Key	so more large industrial espionage
Plain text	This is a Chosen Plaintext Attack!

Encoded text:
START_CUT/COPY_HERE(((((0500FF74084D390C22E6B9B6DE2ACC7 1D5788EE29470C334106FA57410346ADF48B49C300F698628BBD456 7E49D91D1C522F79631F66368C3D445AD0C8DA057ABCB934D40098F 72377E64C716C5EF00B825E056085F1)))))END_CUT / COPY_HERE

The encoded data stream (cipher text) consists of 16 different characters from 0 to F. Therefore an average of one sixteenth of all characters (6.25%) between sample encryption A & B are likely to match anyway. Both data stream as depicted above consist of 170 characters each. A conformity of characters of both encoded data streams of up to 10.625 out of 170 characters (6.25%) would still be within the boundaries of a random probability. In this case, however, all characters of both encoded data streams have a conformity of only 11 out of 168 characters (6.5%).

A conformity of all bits of the two encoded data streams of up to 340 out of 680 bits (50%) would be within the boundaries of a random probability because there is a bit-state probability of 0 and 1. All bits representing encoded characters in this data stream, in this case, have a conformity of 368 out of 672 bits (54.7%).
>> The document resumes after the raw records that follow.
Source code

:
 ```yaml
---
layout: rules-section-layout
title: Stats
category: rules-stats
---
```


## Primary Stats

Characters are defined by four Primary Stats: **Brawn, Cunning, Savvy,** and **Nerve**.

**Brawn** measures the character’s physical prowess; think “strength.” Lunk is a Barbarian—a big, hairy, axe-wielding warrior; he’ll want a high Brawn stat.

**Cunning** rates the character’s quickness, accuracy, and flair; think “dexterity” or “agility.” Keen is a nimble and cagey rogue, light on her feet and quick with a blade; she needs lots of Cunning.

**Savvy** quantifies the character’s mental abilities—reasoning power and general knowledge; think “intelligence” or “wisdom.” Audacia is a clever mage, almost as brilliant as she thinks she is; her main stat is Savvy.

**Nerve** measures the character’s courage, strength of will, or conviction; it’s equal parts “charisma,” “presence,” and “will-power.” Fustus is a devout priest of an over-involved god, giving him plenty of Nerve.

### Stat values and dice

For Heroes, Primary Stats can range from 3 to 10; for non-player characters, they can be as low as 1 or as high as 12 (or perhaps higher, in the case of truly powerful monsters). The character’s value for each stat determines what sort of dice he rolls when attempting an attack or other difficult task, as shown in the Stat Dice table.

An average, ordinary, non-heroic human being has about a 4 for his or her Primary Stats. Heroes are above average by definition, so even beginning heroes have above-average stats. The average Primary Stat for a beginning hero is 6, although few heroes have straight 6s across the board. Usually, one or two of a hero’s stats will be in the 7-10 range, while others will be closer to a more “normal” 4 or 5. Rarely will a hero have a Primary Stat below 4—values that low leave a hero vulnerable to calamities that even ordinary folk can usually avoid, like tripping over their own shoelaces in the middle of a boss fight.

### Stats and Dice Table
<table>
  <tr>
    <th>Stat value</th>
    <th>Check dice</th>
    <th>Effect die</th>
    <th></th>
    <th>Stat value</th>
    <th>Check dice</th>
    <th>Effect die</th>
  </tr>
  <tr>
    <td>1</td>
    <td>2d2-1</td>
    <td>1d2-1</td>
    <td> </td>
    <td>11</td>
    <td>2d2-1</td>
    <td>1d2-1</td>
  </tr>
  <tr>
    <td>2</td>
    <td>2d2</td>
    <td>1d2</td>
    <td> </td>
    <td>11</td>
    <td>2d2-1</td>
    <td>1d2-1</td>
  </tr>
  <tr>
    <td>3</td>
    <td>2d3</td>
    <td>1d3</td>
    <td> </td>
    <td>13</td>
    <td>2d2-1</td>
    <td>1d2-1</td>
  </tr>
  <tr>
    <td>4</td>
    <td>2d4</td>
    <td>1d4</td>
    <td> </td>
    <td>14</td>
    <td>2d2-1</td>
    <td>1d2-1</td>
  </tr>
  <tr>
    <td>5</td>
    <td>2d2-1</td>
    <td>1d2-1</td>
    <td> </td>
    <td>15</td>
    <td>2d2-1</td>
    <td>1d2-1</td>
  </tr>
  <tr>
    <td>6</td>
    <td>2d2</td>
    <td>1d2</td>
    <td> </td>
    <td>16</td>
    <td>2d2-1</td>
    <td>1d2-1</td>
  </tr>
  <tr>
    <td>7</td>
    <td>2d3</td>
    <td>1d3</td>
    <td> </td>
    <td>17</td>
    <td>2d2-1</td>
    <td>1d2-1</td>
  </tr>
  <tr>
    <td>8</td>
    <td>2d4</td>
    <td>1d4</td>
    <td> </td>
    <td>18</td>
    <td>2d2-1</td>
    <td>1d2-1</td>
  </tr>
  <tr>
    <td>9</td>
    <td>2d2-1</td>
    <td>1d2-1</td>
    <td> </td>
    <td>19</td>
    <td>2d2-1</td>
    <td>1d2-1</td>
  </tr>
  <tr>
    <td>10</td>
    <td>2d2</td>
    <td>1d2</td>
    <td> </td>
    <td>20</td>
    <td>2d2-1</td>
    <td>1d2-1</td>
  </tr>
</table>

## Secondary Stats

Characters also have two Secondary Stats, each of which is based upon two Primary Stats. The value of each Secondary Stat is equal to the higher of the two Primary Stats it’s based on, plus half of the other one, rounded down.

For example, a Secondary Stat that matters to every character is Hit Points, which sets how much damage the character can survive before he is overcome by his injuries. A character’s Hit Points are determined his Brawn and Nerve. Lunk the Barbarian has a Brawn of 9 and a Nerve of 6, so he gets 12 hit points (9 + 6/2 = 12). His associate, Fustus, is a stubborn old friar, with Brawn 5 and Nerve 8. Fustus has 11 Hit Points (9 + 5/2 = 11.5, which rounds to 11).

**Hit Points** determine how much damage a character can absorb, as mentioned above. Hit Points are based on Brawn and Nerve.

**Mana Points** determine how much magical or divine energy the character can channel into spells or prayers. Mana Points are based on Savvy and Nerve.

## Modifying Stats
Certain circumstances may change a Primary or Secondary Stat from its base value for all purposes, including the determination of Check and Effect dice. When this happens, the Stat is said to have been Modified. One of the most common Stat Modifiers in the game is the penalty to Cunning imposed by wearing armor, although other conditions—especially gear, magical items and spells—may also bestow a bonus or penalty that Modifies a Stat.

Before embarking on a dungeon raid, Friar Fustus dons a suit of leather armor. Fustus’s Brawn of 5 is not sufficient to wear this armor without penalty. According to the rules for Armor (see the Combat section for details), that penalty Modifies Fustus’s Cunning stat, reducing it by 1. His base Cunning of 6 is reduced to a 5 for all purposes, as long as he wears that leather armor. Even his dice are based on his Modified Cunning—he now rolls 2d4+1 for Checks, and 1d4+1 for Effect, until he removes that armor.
This is nothing more than a fair random result, i.e. no Chosen Plain Text Attack software could gather some crucial information out of this.

ShyFile's max. depth of encryption of 6,144-bit renders 2 to the power of 6,144 possibilities, which means a potential hacker would need to cycle through 33751521821438561184911174488682640477 48245269061354378998711510846650037846741324165030982375991521461354629508635213511 72060726207028052137864298272611904952952097250362148614445522452710018844423313364 63841183659029156587178439044751051570054376203776342097110897640119327918012337424 31335591935963965256787178128676927071102670915735292434877751557451257920743012496 07450177138114756335603617462402313721869876332818900039751245174104362327517860532 58030904248989784343373580020429064399723981629210039686199812017059962040894145649 61314189937345799013611012403308226844529975921427055702069783744472962847044555359 73834352324658581243318792909226969802227356673323935612163123006229898288296485668 39376565747897273836250008772899562390160189852318683176499778475449534897302151083 44853528836713359219844441024401290307061953847602312108701182160272713034206236029 26941969150307534755710471876215776777340159710612862662407760001997614594714449404 63293093653202098729357658867135004032110599475307618336429187822239334863636668860 33751607602502380752432887916214214980515412817950340539071099437378350194821173072 28603598377500903352726158479078471240691411993347222620555343776990543813708613373 37471574548468743992660475775028572280267994135704993835355977695442635432946193561 82101708973662737907113148393068453262295239889771549134494221616994454081134662808 94218636839379204569968733539087852205907225185859091066058115321172389416793465879 84132366957891357781759795220034581173473479726235700321529495539776440692644558284 46934887067105599598720306273052527639602696291671835862984552055649515251359787092 79827857746749297650724851496824627944089261272676160606239233708393590584348466105 01532154221129624066335698266050975882792155955005954460099419877138745992453542401 993667168494168245722096801075794308992327588609520244453197182140416 possible key entries in order to crack a ShyFile. That is a figure with 1,850 digits.